Work order:
Only the lines from the one containing "The trouble I" to the end of the data are wanted; print them exactly as they appear.

Record excerpts:
--

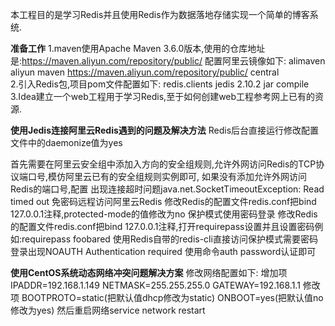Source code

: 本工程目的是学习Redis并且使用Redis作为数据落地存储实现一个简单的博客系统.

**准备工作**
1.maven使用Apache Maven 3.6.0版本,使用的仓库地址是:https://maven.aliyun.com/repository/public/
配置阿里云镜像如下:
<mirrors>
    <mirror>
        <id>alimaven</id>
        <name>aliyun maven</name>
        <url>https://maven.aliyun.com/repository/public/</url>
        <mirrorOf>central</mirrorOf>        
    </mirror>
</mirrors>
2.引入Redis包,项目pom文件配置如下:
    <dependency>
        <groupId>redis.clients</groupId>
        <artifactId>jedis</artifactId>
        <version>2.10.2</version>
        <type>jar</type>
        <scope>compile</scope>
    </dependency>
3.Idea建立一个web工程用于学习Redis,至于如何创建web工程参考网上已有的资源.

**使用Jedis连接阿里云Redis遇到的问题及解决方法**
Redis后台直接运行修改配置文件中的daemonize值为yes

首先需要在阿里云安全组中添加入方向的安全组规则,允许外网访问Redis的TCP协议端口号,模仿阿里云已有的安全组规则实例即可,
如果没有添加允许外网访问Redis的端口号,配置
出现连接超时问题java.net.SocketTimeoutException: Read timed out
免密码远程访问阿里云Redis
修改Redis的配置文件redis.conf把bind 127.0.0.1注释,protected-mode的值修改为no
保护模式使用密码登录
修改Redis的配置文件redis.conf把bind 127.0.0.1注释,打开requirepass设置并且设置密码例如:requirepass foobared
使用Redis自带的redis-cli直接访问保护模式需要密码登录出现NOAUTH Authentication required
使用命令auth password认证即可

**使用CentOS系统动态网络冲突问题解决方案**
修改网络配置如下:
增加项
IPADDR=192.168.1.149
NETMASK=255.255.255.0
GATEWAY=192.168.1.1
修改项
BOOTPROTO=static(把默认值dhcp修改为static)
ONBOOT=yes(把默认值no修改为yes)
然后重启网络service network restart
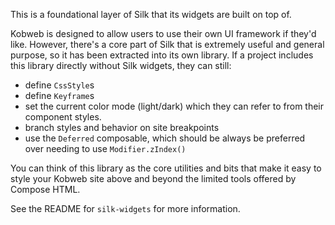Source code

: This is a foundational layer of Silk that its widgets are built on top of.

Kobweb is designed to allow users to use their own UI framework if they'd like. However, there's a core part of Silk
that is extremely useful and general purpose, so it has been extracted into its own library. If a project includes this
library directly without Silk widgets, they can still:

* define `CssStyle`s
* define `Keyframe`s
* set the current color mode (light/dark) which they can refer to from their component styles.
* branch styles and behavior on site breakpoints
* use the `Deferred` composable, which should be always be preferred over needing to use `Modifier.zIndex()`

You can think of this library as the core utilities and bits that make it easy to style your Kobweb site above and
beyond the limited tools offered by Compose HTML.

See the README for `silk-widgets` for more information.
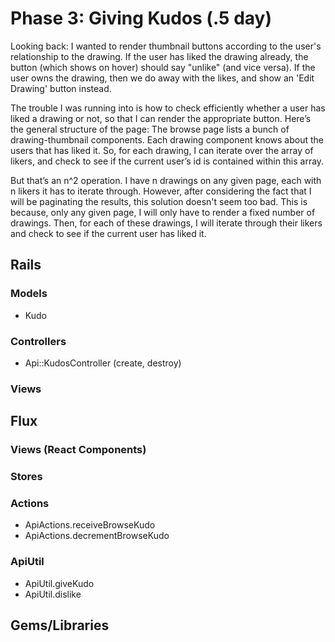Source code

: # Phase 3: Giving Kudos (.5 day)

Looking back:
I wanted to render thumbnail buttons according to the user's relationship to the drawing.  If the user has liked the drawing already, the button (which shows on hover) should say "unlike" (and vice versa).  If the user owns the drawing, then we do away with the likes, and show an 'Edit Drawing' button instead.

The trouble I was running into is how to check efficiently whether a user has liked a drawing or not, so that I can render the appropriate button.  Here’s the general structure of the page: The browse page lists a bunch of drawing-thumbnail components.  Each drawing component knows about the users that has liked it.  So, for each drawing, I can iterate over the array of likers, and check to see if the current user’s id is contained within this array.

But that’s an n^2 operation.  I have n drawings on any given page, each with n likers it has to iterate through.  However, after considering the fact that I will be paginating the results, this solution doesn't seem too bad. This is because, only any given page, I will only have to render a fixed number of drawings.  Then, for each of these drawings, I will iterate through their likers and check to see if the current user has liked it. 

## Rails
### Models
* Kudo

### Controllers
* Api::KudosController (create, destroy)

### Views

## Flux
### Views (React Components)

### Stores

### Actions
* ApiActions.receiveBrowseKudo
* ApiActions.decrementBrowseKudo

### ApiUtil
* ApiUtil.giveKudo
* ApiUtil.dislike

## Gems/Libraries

--

Answer space:
The trouble I was running into is how to check efficiently whether a user has liked a drawing or not, so that I can render the appropriate button.  Here’s the general structure of the page: The browse page lists a bunch of drawing-thumbnail components.  Each drawing component knows about the users that has liked it.  So, for each drawing, I can iterate over the array of likers, and check to see if the current user’s id is contained within this array.

But that’s an n^2 operation.  I have n drawings on any given page, each with n likers it has to iterate through.  However, after considering the fact that I will be paginating the results, this solution doesn't seem too bad. This is because, only any given page, I will only have to render a fixed number of drawings.  Then, for each of these drawings, I will iterate through their likers and check to see if the current user has liked it. 

## Rails
### Models
* Kudo

### Controllers
* Api::KudosController (create, destroy)

### Views

## Flux
### Views (React Components)

### Stores

### Actions
* ApiActions.receiveBrowseKudo
* ApiActions.decrementBrowseKudo

### ApiUtil
* ApiUtil.giveKudo
* ApiUtil.dislike

## Gems/Libraries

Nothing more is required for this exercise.